I am one such “research translator” based at a top London university. Recruited from abroad by the MRC and the host institution, I was given a relatively small pot of money to support local TR projects after a full blown peer review process. Forced to turn down 90% of our applicants a few months into my post, I was left with the not so pleasant task of having to give people feedback face-to-face (something the MRC and Wellcome Trust never have to do). Most of my time these days is spent telling researchers that what they are proposing to do is not really translational. In many cases, I am tempted to say that basic research is not TR simply because the application includes a few buzz words like “disease prevention, risk, and biomarkers”. I have been accused of wasting people’s time, of being ‘obtuse’ when I find the translational aim of the application unclear, to name a few. Needless to say, being an on-site funding administrator and having to give detailed feedback on failed applications requires one to be a bit thick-skinned. Fortuitously, to the few (less than 90% of applicants) who actually want to understand what TR really is and are willing to put the effort required make their projects more fund-able by the emerging number of calls being announced by organizations eager to make TR their new priority, I am a rare but surprisingly highly appreciated resource. With 5 years experience in the pharmaceutical industry translating newly identified and validated disease targets into clinical development, I have knowledge few people in academia would generally come across.
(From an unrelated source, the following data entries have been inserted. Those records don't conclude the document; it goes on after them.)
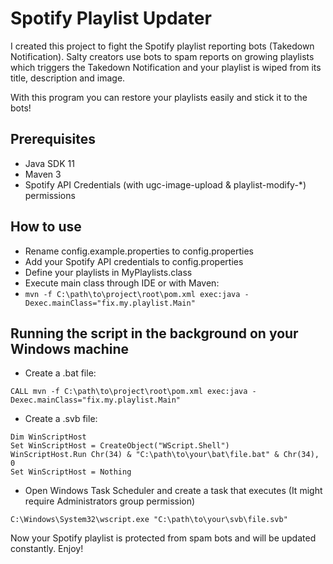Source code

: # Spotify Playlist Updater

I created this project to fight the Spotify playlist reporting bots (Takedown Notification).
Salty creators use bots to spam reports on growing playlists which triggers the Takedown Notification and your playlist is wiped from its title, description and image.

With this program you can restore your playlists easily and stick it to the bots!

## Prerequisites
- Java SDK 11
- Maven 3
- Spotify API Credentials (with ugc-image-upload & playlist-modify-*) permissions

## How to use
- Rename config.example.properties to config.properties
- Add your Spotify API credentials to config.properties
- Define your playlists in MyPlaylists.class 
- Execute main class through IDE or with Maven: 
- ```mvn -f C:\path\to\project\root\pom.xml exec:java -Dexec.mainClass="fix.my.playlist.Main"```

## Running the script in the background on your Windows machine
- Create a .bat file: 
```
CALL mvn -f C:\path\to\project\root\pom.xml exec:java -Dexec.mainClass="fix.my.playlist.Main"
```
- Create a .svb file: 
```
Dim WinScriptHost
Set WinScriptHost = CreateObject("WScript.Shell")
WinScriptHost.Run Chr(34) & "C:\path\to\your\bat\file.bat" & Chr(34), 0
Set WinScriptHost = Nothing
```
- Open Windows Task Scheduler and create a task that executes (It might require Administrators group permission)
```
C:\Windows\System32\wscript.exe "C:\path\to\your\svb\file.svb"
```

Now your Spotify playlist is protected from spam bots and will be updated constantly. Enjoy!
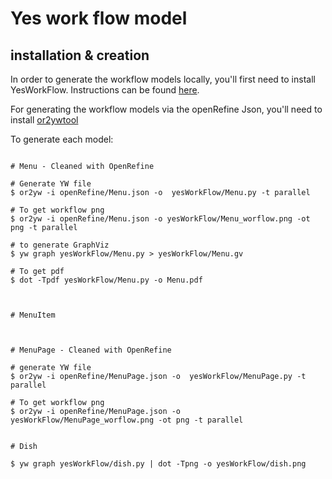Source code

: # Yes work flow model

## installation & creation
In order to generate the workflow models locally, you'll first need to install YesWorkFlow.
Instructions can be found [here](https://github.com/yesworkflow-org/yw-prototypes#1-check-installed-version-of-java).

For generating the workflow models via the openRefine Json, you'll need to install [or2ywtool](https://pypi.org/project/or2ywtool/)



To generate each model:
```

# Menu - Cleaned with OpenRefine

# Generate YW file
$ or2yw -i openRefine/Menu.json -o  yesWorkFlow/Menu.py -t parallel

# To get workflow png
$ or2yw -i openRefine/Menu.json -o yesWorkFlow/Menu_worflow.png -ot png -t parallel

# to generate GraphViz
$ yw graph yesWorkFlow/Menu.py > yesWorkFlow/Menu.gv

# To get pdf 
$ dot -Tpdf yesWorkFlow/Menu.py -o Menu.pdf



# MenuItem



# MenuPage - Cleaned with OpenRefine

# generate YW file
$ or2yw -i openRefine/MenuPage.json -o  yesWorkFlow/MenuPage.py -t parallel

# To get workflow png 
$ or2yw -i openRefine/MenuPage.json -o yesWorkFlow/MenuPage_worflow.png -ot png -t parallel


# Dish

$ yw graph yesWorkFlow/dish.py | dot -Tpng -o yesWorkFlow/dish.png


```
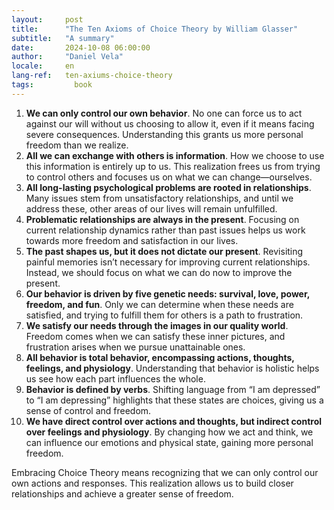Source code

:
 ```yaml
---
layout:     post
title:      "The Ten Axioms of Choice Theory by William Glasser"
subtitle:   "A summary"
date:       2024-10-08 06:00:00
author:     "Daniel Vela"
locale:     en
lang-ref:   ten-axiums-choice-theory
tags: 		  book
---
```


1. **We can only control our own behavior**. No one can force us to act against our will without us choosing to allow it, even if it means facing severe consequences. Understanding this grants us more personal freedom than we realize.
2. **All we can exchange with others is information**. How we choose to use this information is entirely up to us. This realization frees us from trying to control others and focuses us on what we can change—ourselves.
3. **All long-lasting psychological problems are rooted in relationships**. Many issues stem from unsatisfactory relationships, and until we address these, other areas of our lives will remain unfulfilled.
4. **Problematic relationships are always in the present**. Focusing on current relationship dynamics rather than past issues helps us work towards more freedom and satisfaction in our lives.
5. **The past shapes us, but it does not dictate our present**. Revisiting painful memories isn’t necessary for improving current relationships. Instead, we should focus on what we can do now to improve the present.
6. **Our behavior is driven by five genetic needs: survival, love, power, freedom, and fun**. Only we can determine when these needs are satisfied, and trying to fulfill them for others is a path to frustration.
7. **We satisfy our needs through the images in our quality world**. Freedom comes when we can satisfy these inner pictures, and frustration arises when we pursue unattainable ones.
8. **All behavior is total behavior, encompassing actions, thoughts, feelings, and physiology**. Understanding that behavior is holistic helps us see how each part influences the whole.
9. **Behavior is defined by verbs**. Shifting language from “I am depressed” to “I am depressing” highlights that these states are choices, giving us a sense of control and freedom.
10. **We have direct control over actions and thoughts, but indirect control over feelings and physiology**. By changing how we act and think, we can influence our emotions and physical state, gaining more personal freedom.

Embracing Choice Theory means recognizing that we can only control our own actions and responses. This realization allows us to build closer relationships and achieve a greater sense of freedom.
In a recent article in Nature Reviews Drug Discovery titled “Building the bridge from bench to bedside” great accolades were made about the recent progresses in TR, including the erection of vast clinical research centres, establishment of “large networks for clinical trials”, and growing number of clinical scientist posts being opened. While indeed very laudable, this is translational research at the very end of the spectrum, where millions of pounds have already been invested and are currently being overseen and locally disseminated by a select group of people in government and academia, mostly directors of this, that, and the other. What we must not forget, however, is that TR involves a change in research culture starting from the bottom up, a re-education of scientists working at the bench about what bench-to-bedside really is. I do not exaggerate when I say 90% of my applicants still ask me what TR is, and giving them a one line explanation is just not possible. TR is a continuum, a fuzzy transition from basic research to proof-of-concept trials in man, to clinical application, to routine health practice. How do we expect people to do something that they don’t understand?
So why not invest a little more of the 1.7 billion earmarked for TR in the UK for people like me willing to work in the sidelines, dealing with scientists on a day-to-day basis, reading applications, providing feedback, helping them find resources no one at the university seems to have time to help them find, searching funding databases inside-and-out for calls appropriate to individual projects, establishing industry links, providing intellectual property advice, and sometimes just a few words of encouragement? Or maybe the directors can do that…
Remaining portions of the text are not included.